▸ What is expected: Using the data below, show every line where the word "赵志强说道" occurs.
>>>
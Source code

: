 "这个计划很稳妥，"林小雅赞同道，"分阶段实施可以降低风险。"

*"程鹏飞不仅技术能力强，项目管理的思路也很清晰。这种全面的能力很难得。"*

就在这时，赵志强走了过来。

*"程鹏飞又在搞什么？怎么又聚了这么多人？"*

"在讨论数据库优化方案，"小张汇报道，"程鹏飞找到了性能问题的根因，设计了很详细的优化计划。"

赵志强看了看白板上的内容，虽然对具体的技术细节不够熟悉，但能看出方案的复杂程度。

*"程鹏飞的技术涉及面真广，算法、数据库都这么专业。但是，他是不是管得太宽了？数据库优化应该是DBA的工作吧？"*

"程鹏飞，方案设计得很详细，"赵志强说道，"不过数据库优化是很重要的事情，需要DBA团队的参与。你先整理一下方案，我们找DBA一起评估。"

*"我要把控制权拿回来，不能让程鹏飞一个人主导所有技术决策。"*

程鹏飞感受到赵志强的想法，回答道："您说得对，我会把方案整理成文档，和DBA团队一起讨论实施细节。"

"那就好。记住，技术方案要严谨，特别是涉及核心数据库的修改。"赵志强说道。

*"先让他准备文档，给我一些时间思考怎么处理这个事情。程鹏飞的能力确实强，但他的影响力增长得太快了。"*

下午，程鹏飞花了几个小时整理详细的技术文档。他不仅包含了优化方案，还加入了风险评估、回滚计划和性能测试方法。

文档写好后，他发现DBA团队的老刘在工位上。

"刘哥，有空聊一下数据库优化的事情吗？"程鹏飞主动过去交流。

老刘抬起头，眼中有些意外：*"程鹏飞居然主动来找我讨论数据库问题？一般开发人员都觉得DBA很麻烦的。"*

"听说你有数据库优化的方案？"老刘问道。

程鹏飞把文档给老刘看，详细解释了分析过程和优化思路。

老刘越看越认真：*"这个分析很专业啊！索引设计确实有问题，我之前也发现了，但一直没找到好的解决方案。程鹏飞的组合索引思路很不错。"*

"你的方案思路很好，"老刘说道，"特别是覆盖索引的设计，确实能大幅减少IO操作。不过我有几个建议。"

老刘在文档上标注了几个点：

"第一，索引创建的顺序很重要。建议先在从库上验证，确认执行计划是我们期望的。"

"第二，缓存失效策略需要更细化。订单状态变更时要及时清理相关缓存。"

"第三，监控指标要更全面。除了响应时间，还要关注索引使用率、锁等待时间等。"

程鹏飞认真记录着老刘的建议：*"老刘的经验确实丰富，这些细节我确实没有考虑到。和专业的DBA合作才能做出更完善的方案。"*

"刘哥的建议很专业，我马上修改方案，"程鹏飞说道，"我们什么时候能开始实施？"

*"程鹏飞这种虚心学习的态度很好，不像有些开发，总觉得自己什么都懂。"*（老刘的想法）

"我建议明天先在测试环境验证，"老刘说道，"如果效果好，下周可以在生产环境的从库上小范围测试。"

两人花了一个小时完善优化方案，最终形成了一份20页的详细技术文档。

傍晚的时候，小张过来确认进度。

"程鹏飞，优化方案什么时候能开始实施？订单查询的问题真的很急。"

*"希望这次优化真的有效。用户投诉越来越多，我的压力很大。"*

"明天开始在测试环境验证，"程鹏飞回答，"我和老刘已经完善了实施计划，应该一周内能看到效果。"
<<<
▸ Problem solution:
"程鹏飞，方案设计得很详细，"赵志强说道，"不过数据库优化是很重要的事情，需要DBA团队的参与。你先整理一下方案，我们找DBA一起评估。"
"那就好。记住，技术方案要严谨，特别是涉及核心数据库的修改。"赵志强说道。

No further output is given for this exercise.